Istanti in agonia, la pelle ha il potere di raccontare, a volte, l'ultimo scoccare di ogni ora, l'incedere malconcio dei nostri passi nella vita. Ogni delusione e lo sguardo che su di essa si getta, come fosse soltanto un altro passo in avanti, senza mordere, senza seguire più il tempo e le sue ragioni.
Ho questa sensazione, ma è solo il brivido delle parole, mi dico. A volte fingo di crederci per davvero, per poi rendermi conto che è così, e non ci sono, e non possono esserci, altre spiegazioni.
Le pagine hanno la capacità di sdoppiarsi triplicarsi moltiplicarsi, parole, come cani sciolti, raccontano e sono come un'esplosione al nostro interno. Pensare che tutto questo possa risultare solo dalla lettura. Nell'eleganza dei lessemi di Luciana Manco. Parole che ci prendono come in gabbia, non nascondono vie d'uscita, hanno il raro dono di essere potenziale e potenza, senza discussione alcuna, il dono di tramortire e assimilare il lettore.
Non esiste più una dimensione distaccata, differente, fra lettore e testo. Chi legge siede con le parole al suo fianco. L'incanto di svegliarsi e spogliarsi di sé, di noi. L'incanto di riversarsi sul foglio e scorgersi come parola.

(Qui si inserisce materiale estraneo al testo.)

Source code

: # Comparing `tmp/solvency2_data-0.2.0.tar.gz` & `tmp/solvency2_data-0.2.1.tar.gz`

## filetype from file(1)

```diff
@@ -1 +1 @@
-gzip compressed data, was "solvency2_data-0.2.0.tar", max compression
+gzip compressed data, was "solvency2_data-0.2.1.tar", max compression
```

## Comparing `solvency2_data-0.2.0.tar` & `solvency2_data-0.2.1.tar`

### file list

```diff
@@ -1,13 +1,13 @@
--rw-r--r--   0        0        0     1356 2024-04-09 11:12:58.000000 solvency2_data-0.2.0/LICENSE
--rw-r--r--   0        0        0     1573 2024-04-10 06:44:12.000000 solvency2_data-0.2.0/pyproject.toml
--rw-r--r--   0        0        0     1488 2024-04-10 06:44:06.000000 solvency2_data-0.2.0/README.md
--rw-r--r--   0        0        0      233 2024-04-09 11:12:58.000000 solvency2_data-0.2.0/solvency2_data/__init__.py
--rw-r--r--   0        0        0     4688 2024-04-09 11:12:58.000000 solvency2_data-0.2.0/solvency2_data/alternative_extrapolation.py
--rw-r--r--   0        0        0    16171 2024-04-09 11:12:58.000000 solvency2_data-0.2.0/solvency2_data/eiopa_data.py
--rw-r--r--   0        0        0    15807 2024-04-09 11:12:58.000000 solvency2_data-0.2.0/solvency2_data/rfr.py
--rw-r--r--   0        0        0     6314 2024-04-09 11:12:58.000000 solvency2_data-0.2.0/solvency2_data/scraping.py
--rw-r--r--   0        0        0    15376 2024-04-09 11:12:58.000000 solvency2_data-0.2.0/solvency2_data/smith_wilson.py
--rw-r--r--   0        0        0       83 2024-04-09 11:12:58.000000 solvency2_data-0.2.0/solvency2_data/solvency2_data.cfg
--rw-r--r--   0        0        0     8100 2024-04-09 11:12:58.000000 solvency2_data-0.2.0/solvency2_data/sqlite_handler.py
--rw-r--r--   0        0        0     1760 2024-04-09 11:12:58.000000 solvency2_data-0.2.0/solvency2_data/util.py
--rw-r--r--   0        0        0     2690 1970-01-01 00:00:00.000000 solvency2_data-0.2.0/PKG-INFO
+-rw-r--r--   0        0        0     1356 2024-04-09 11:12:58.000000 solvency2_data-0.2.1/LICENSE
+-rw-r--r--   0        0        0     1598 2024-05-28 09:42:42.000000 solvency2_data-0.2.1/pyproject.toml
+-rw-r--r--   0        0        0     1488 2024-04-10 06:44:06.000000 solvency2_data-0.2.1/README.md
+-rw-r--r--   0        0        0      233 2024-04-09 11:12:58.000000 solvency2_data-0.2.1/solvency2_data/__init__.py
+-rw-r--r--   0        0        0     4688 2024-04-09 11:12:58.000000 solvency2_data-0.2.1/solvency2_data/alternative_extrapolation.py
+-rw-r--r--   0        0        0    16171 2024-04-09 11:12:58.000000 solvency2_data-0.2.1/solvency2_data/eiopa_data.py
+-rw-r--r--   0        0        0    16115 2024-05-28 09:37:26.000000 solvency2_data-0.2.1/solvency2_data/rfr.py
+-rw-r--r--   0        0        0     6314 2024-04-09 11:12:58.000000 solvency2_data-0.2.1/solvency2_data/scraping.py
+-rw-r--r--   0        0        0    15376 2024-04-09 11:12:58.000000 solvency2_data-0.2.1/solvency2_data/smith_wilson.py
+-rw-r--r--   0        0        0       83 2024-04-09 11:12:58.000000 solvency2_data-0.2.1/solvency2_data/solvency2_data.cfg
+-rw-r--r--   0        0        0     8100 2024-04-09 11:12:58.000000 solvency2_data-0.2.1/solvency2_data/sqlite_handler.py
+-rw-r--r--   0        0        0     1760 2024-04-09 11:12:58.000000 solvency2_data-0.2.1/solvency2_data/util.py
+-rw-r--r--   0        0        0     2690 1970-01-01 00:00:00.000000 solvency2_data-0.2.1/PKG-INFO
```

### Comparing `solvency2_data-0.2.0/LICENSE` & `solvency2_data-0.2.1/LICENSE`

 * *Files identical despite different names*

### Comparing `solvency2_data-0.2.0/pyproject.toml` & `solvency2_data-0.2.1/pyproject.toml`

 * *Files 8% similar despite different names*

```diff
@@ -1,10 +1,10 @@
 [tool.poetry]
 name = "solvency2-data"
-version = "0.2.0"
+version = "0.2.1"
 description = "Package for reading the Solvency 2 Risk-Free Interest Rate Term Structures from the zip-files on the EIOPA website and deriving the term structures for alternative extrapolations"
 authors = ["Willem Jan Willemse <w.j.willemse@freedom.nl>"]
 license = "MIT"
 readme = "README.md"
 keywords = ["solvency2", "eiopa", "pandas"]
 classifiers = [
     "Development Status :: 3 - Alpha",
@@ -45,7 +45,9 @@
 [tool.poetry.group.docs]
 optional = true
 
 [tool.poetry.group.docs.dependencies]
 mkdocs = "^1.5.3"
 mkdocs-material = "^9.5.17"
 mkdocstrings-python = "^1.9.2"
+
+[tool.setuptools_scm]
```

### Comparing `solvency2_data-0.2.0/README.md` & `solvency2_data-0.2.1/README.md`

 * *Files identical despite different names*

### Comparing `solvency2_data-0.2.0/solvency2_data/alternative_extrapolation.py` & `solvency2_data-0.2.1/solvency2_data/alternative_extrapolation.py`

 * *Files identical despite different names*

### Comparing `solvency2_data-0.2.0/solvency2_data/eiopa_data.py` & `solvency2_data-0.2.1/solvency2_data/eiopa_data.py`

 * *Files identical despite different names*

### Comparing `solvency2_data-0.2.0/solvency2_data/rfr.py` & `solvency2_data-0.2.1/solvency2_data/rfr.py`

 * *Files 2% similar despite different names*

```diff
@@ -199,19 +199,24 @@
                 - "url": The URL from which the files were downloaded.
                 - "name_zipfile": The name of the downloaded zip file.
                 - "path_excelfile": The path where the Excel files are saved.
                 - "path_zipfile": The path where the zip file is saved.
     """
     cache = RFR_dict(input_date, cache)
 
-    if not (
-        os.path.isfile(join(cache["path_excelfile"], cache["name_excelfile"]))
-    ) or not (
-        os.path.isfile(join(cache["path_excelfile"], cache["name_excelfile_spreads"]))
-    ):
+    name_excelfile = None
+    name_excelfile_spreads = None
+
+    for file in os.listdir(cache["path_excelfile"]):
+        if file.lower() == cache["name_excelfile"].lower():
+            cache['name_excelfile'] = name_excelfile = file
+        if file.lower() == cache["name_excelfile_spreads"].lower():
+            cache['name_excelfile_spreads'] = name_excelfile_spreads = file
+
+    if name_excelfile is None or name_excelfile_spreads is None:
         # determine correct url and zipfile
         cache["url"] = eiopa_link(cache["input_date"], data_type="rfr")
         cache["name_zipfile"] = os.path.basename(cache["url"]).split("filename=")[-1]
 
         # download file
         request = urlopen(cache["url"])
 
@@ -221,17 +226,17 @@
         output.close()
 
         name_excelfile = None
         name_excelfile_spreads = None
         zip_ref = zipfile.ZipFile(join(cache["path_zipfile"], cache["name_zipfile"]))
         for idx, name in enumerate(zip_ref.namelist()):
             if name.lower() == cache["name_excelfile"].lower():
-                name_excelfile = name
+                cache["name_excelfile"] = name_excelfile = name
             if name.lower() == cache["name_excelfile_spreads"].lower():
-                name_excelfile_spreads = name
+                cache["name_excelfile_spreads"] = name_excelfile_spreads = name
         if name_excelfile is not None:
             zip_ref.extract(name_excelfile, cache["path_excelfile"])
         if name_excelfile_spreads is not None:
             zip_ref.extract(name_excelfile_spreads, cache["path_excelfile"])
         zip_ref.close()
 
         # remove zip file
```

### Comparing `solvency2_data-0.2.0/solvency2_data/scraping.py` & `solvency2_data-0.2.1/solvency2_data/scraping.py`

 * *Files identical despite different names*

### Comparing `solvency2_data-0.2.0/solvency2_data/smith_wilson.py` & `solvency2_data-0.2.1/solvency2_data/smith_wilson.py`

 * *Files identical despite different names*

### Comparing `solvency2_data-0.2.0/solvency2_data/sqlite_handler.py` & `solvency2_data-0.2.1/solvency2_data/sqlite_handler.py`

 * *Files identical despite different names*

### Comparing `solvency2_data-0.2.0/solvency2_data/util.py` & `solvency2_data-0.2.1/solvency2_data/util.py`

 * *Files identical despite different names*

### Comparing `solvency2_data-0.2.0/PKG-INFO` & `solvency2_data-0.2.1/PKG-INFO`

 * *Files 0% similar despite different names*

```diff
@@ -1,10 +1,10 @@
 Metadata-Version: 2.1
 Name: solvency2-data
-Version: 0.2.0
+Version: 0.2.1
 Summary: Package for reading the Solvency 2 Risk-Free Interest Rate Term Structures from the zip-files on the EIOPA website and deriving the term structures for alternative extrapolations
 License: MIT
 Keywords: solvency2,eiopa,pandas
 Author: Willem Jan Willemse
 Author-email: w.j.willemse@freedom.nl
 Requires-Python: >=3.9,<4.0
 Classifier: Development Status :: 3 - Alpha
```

«A trent'anni avrò parole staccate dalle tazze.
Un cappuccio di lettere storte da scordare sul treno.
E dire ancora: non è successo niente.
Quando niente sarà successo.»

Se tutto questo non fosse accaduto, come un sogno prima del risveglio. Ecco, è questa la malinconia propria di ogni parola, l'agonia di un sogno spezzato dal risveglio, il riacutizzarsi di un sintomo chiamato poesia, in un attimo, l'abbandono della vertigine, il disabituarsi al foglio bianco.

«Ora tu sei fallimento,
una stagione morta,
il declino del tempo,
il riflusso del canto,
l’armonia del fuoco spento.

Ora io sono il resto,
le calze sul pavimento,
l’appuntamento perso.
Il messaggero morto in viaggio.»

Poesia che sa di pelle e sangue, misto di sogni e sospiri di terra, che avvolge e spreme. Parole da vivere e non da leggere, ma da lasciarsi risucchiare, come le stesse parole sono un vortice che si risucchia da sé. Abolizione sistematica dei palpiti del cuore che si fanno onda che preme forte  su pelle e sogni, malinconie e cervello, passato e futuro in un limbo perpetuo di immaginifica creazione.
Poesia come impeto costante.
Ho perso il filo del discorso cercando e cercando ancora la mia forma fra le parole. Ho riscontrato la necessità di assolvermi come fossi un compito, l’obiettivo di una vita. Senza riuscirci, rifugiandomi nella costante lettura di parole, come quelle di Luciana Manco, che hanno il sapore nostalgico delle pagine di un calendario che, una volta voltate, non torneranno più a far capolino su di noi, se non per il loro ricordo.

«Io sono gesti scaduti.
Un pavimento d'orme.
Che nessuno preme più.
Conto in fogli le mie rinunce
che mi hanno resa alta.
Eppure da qui non archivio più ricordi.»

Il fallimento dei nostri occhi, il distacco dal ricordo come un lasciarsi cadere sul pavimento a mirare e rimirare il suono e la dolce compagnia delle parole. La capacità di leggersi come pagine di un libro, da strappare di volta in volta.

Luciana Manco, autrice leccese, nasce nel 1981. Diplomata presso l'Istituto Magistrale, lavora come promoter senza mai abbandonare la scrittura.
Vincitrice, nel 2006 del concorso Coriandoli, organizzato da Fonopoli e Fondazione Eni Enrico Mattei, ha pubblicato cinque poesie nell'antologia Radiografie di Lupo Editore, ed è presente nell'antologia "Il Sogno: Tra realtà e immaginazione" uscita per il V° concorso di Poesia "Giuseppe Longhi", è stata autrice per Paolo Benvegnù. Fa parte della redazione di una rivista musicale online, Losthighways.